What this task involves ▸
From the first line to the last, give the records again exactly.

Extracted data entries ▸
+ + + + +

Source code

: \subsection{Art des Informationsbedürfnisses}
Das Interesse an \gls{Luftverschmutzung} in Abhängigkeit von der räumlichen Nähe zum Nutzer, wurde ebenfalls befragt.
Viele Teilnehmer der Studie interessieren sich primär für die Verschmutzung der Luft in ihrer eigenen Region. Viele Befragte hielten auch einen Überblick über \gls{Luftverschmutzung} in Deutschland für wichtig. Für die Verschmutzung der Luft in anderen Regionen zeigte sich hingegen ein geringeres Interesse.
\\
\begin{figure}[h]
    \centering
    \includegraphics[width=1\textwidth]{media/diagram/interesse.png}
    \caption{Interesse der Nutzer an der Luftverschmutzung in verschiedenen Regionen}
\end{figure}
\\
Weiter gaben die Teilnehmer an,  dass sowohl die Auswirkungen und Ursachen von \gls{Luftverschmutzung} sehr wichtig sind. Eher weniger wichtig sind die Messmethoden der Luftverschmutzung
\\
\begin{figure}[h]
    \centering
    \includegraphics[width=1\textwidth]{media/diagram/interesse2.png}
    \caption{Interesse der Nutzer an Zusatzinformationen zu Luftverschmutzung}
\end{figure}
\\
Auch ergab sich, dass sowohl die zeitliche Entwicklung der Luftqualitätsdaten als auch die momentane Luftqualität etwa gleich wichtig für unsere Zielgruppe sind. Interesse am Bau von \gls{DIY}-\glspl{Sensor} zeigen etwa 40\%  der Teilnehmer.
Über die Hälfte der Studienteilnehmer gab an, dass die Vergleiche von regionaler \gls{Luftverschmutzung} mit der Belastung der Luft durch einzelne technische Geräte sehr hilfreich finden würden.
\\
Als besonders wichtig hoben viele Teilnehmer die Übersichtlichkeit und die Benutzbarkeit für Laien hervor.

+ + + + +

Worked solution ▸
Source code

: \subsection{Art des Informationsbedürfnisses}
Das Interesse an \gls{Luftverschmutzung} in Abhängigkeit von der räumlichen Nähe zum Nutzer, wurde ebenfalls befragt.
Viele Teilnehmer der Studie interessieren sich primär für die Verschmutzung der Luft in ihrer eigenen Region. Viele Befragte hielten auch einen Überblick über \gls{Luftverschmutzung} in Deutschland für wichtig. Für die Verschmutzung der Luft in anderen Regionen zeigte sich hingegen ein geringeres Interesse.
\\
\begin{figure}[h]
    \centering
    \includegraphics[width=1\textwidth]{media/diagram/interesse.png}
    \caption{Interesse der Nutzer an der Luftverschmutzung in verschiedenen Regionen}
\end{figure}
\\
Weiter gaben die Teilnehmer an,  dass sowohl die Auswirkungen und Ursachen von \gls{Luftverschmutzung} sehr wichtig sind. Eher weniger wichtig sind die Messmethoden der Luftverschmutzung
\\
\begin{figure}[h]
    \centering
    \includegraphics[width=1\textwidth]{media/diagram/interesse2.png}
    \caption{Interesse der Nutzer an Zusatzinformationen zu Luftverschmutzung}
\end{figure}
\\
Auch ergab sich, dass sowohl die zeitliche Entwicklung der Luftqualitätsdaten als auch die momentane Luftqualität etwa gleich wichtig für unsere Zielgruppe sind. Interesse am Bau von \gls{DIY}-\glspl{Sensor} zeigen etwa 40\%  der Teilnehmer.
Über die Hälfte der Studienteilnehmer gab an, dass die Vergleiche von regionaler \gls{Luftverschmutzung} mit der Belastung der Luft durch einzelne technische Geräte sehr hilfreich finden würden.
\\
Als besonders wichtig hoben viele Teilnehmer die Übersichtlichkeit und die Benutzbarkeit für Laien hervor.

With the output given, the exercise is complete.